Opposition attacks Queensland vegetation clearing laws

VEGETATION: Farmers say restrictions on land clearing will affect their ability to produce food.
VEGETATION: Farmers say restrictions on land clearing will affect their ability to produce food.

OPPOSITION leader Deb Frecklington has hit back at the state government over moves to reign in vegetation clearing which ballooned to 400,000 hectares a year after the Newman government eased regulations.

Ms Frecklington said she would fight tooth and nail to defend farmers and property rights.

“Labor has launched an unfair attack on farmers, their families and farming communities right across Queensland,” Ms Frecklington said.

“Labor’s proposed vegetation management laws are offensive and I will fight them at every turn.

“Instead of supporting farmers (Premier) Annastacia Palaszczuk is tying them up in more red tape and threatening their ability to grow the food we put our tables and the fibre we put on our backs.”

Ms Frecklington said the legislation was bad for the south-east as well as regional areas.

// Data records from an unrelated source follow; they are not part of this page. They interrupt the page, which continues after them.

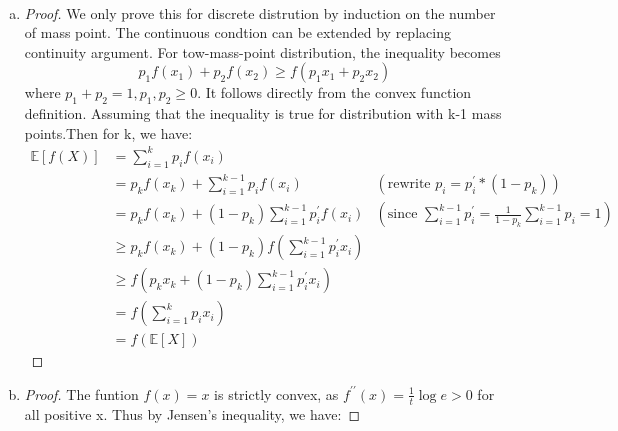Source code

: \documentclass[12pt]{article}
\newenvironment{solution}[2][Solution]{\begin{trivlist}
\item[\hskip \labelsep {\bfseries #1}\hskip \labelsep {\bfseries #2.}]}{\end{trivlist}}
\begin{document}
\begin{solution}{6}
    ~
    \begin{enumerate}[(a)]
        \item \begin{proof}
            We only prove this for discrete distrution by induction on the number
            of mass point. The continuous condtion can be extended by replacing
            continuity argument. For tow-mass-point distribution, the inequality becomes
            \[p_1f(x_1) + p_2f(x_2) \ge f(p_1x_1+p_2x_2)\]
            where $p_1+p_2=1, p_1,p_2 \ge 0$. It follows directly from the convex
            function definition.
            Assuming that the inequality is true for distribution with k-1 mass points.Then
            for k, we have:
            \begin{align*}
                \mathbb{E}[f(X)] & = \sum_{i=1}^{k}p_if(x_i)                                                                                                                  \\
                                 & = p_kf(x_k)+\sum_{i=1}^{k-1}p_if(x_i)                   & (\text{rewrite $p_i=p_i^{\prime}*(1-p_k)$})                                      \\
                                 & = p_kf(x_k)+(1-p_k)\sum_{i=1}^{k-1}p_i^{\prime}f(x_i)   & (\text{since $\sum_{i=1}^{k-1}p_i^{\prime}=\frac1{1-p_k}\sum_{i=1}^{k-1}p_i$}=1) \\
                                 & \ge p_kf(x_k)+(1-p_k)f(\sum_{i=1}^{k-1}p_i^{\prime}x_i)                                                                                    \\
                                 & \ge f(p_kx_k+(1-p_k)\sum_{i=1}^{k-1}p_i^{\prime}x_i)                                                                                       \\
                                 & = f(\sum_{i=1}^{k}p_ix_i)                                                                                                                  \\
                                 & = f(\mathbb{E}[X])
            \end{align*}
        \end{proof}
        \item \begin{proof}
            The funtion $f(x)=x$ is strictly convex, as $f^{\prime \prime}(x)=\frac1t\log e > 0$ for all positive x. 
            Thus by Jensen's inequality, we have:

\end{proof}
\end{enumerate}
\end{solution}
\end{document}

Natural Resources Minister Anthony Lynham introduced tree-clearing reforms last week, telling Parliament that responsible vegetation management would be reintroduced.

“These laws will protect our climate, our wildlife and our Great Barrier Reef, and the tens of thousands of jobs that depend on the Reef,” Dr Lynham said.

Environment Minister Leeanne Enoch said the policy was based on science and would maintain biodiversity, reduce land degradation, protect water quality, reduce greenhouse gas emissions and support the sustainable use of land.

“The changes proposed in this legislation are backed by science and have been expertly prepared by the Queensland Herbarium and peer reviewed by the CSIRO,” Ms Enoch said.

“In 2015/16, close to 400,000 hectares of vegetation was cleared under the former LNP Government – that’s more than twice the area of Brisbane and seven times the size of Rockhampton.

“If the current clearing rate continues, it will drive native wildlife to extinction, put jobs reliant on the Great Barrier Reef at risk, drive up Australia’s greenhouse gas emissions, and prevent Australia from meeting its international climate commitments.”

Among changes, proposed laws will:

# ban broadscale clearing of remnant vegetation;

# increase, up to almost treble, the maximum penalties courts could impose for illegal clearing to more than half-a-million-dollars;

# give compliance officers more powers and enforcement tools;

# require farmers to get approval to thin vegetation; and

# allow farmers to harvest fodder trees to feed livestock.

Dr Lynham said more accurate vegetation maps were also released, the first major review to vegetation and ecosystem mapping in five years.

Ms Frecklington said the vegetation protection laws would affect housing affordability, food security and make battling drought more difficult.

“We need less emotion and more facts in the vegetation management debate,” she said.

“Protecting the reef is vital but scaremongering about the impact of farmers is disgraceful,” she said.

Opposition natural resources spokesman Dale Last said the laws would mean Queensland could not supply more avocados, mangoes and macadamia nuts.

“Smashed avocado, mango salsa and chocolate-covered macadamia nuts are better if they come from Queensland,” he said.